Task objective:
Only one stretch of the data below should be repeated: the lines from the line containing "commands (lua_newtable, lua_pushlstring)" through the line containing "lua:pushnumber(L, 23).", inclusive, exactly as they are.

Segment Start: Records shown

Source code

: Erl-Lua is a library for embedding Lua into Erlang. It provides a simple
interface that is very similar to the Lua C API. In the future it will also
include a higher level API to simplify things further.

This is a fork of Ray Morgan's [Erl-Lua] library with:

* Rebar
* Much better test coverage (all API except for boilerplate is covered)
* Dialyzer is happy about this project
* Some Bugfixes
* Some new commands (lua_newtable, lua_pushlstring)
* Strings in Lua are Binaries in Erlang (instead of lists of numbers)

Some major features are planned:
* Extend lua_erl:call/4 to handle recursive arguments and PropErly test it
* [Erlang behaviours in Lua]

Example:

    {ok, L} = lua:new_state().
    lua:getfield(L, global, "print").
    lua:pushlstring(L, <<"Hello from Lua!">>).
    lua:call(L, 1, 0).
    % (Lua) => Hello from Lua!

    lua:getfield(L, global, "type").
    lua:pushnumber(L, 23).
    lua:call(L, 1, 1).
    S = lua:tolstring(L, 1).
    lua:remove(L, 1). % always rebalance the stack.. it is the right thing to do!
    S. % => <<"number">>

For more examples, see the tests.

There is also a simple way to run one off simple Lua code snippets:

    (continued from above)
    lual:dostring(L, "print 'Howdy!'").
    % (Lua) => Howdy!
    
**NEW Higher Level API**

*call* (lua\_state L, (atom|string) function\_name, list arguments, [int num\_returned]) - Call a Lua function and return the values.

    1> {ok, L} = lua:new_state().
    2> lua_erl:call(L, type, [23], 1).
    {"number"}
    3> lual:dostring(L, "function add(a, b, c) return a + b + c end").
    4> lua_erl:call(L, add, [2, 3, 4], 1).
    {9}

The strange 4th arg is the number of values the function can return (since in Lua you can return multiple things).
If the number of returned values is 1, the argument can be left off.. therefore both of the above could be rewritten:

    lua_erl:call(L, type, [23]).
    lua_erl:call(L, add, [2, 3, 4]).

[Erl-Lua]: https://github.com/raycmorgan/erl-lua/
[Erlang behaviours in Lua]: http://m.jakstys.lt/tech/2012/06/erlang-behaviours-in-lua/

Segment End: Records shown

Output for this exercise:
* Some new commands (lua_newtable, lua_pushlstring)
* Strings in Lua are Binaries in Erlang (instead of lists of numbers)

Some major features are planned:
* Extend lua_erl:call/4 to handle recursive arguments and PropErly test it
* [Erlang behaviours in Lua]

Example:

    {ok, L} = lua:new_state().
    lua:getfield(L, global, "print").
    lua:pushlstring(L, <<"Hello from Lua!">>).
    lua:call(L, 1, 0).
    % (Lua) => Hello from Lua!

    lua:getfield(L, global, "type").
    lua:pushnumber(L, 23).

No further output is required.